Why is this light important?
Because it offers an extremely low-cost alternative to kerosene lamps. Kerosene lamps are widely used by the nearly 600 million people across the continent of Africa who don’t have access to electricity. Kerosene lamps are dangerous, dirty and expensive to run. Solar lights are free to run, totally clean, and give much better light.
Why mention this light? Three reasons.
First, this story highlights just how much of a role geography still plays in determining the macro factors that influence your future. This is Gibson’s quote about an unevenly distributed future made very real: while I’m writing about having a robot control my lights, for others the challenge is getting any electric light at all.
Second, because it neatly captures some of the ‘supermacro’ issues that affect the big picture of everyone’s future: poverty, inequality, climate change, and of course, technology. While geography remains a huge determinant of the pressures affecting your future, these supermacro trends are playing out in different ways across every continent.
And third, because of what it represents: a solution to a well-defined problem — something that I know I can’t deliver.
Answering the questions you raise
Applied futurism provides great tools for questioning the future. And for laying out possible routes to answer those questions. It can even offer a framework for the type of organisation most likely to recognise the right questions early and answer them quickly.
But there is a limit. Nothing in the toolkit addresses solution design or implementation at anything beyond the surface layer.

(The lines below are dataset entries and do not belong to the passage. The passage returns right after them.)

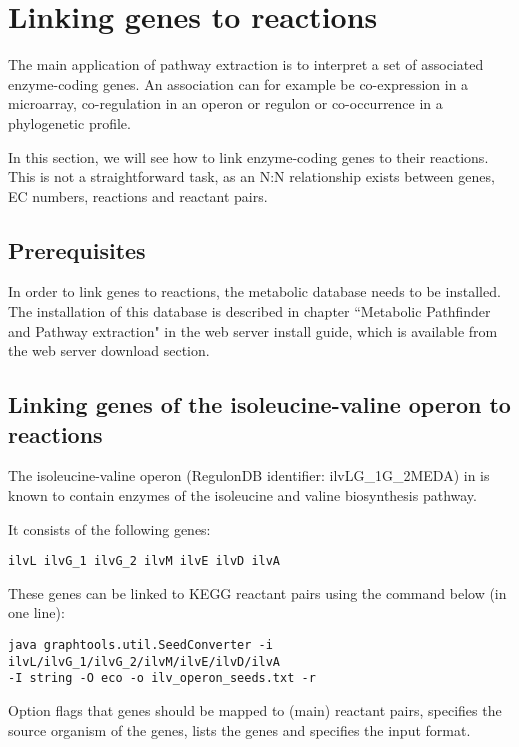 \section{Linking genes to reactions}

The main application of pathway extraction is to interpret a set of
associated enzyme-coding genes. An association can for example be co-expression
in a microarray, co-regulation in an operon or regulon or co-occurrence in a
phylogenetic profile.

In this section, we will see how to link enzyme-coding genes to their reactions.
This is not a straightforward task, as an N:N relationship exists between genes,
EC numbers, reactions and reactant pairs.

\subsection{Prerequisites}\label{metabolicdb}
In order to link genes to reactions, the metabolic database needs to be
installed. The installation of this database is described in chapter
``Metabolic Pathfinder and Pathway extraction" in the \neat web server install
guide, which is available from the \neat web server download section. 

\subsection{Linking genes of the isoleucine-valine operon to
reactions}\label{ilv_operon}

The isoleucine-valine operon (RegulonDB identifier: ilvLG\_1G\_2MEDA) in
 is known to contain enzymes of
the isoleucine and valine biosynthesis pathway. 

It consists of the following genes:

\begin{lstlisting}
ilvL ilvG_1 ilvG_2 ilvM ilvE ilvD ilvA
\end{lstlisting}

These genes can be linked to KEGG reactant pairs using the command below (in one
line):

\begin{lstlisting}
java graphtools.util.SeedConverter -i ilvL/ilvG_1/ilvG_2/ilvM/ilvE/ilvD/ilvA 
-I string -O eco -o ilv_operon_seeds.txt -r
\end{lstlisting}

Option  flags that genes should be mapped to (main) reactant pairs,
 specifies the source organism of the genes,  lists the
genes and  specifies the input format.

If futurists — I and other users of the toolkit — are going to help people answer the questions they raise, then they need partners. People who can follow questions through to a practical answer. Like the $5 solar light.
inventid & Future Product are the first partners in what I’m loosely calling my ‘Labs’ — a collection of formalised partnerships with organisations and individuals who can help clients pursue practical answers to the questions raised by futurism.
inventid is an award-winning industrial design studio working in product, packaging and customer experience. Based in Manchester, UK and working with international partners, inventid believes thoughtful design transforms businesses and improves quality of life for people and our planet.
Future Product is a spin-out project by the two founding members of inventid and additional board member Kevin Smith. Future Product uses design to activate technology, helping partners understand both the market gaps and operational threats technology presents. Without design, technologies that start in the lab stay in the lab. Future Product was started to help emergent ideas crossover into everyday life more quickly, helping them make better sense to customers, investors and mainstream media.
I’m really excited to be working with these teams and we’re already speaking to clients about potential joint projects.
I’ll be adding more partners this year and looking for other projects with my clients where they can really make a difference.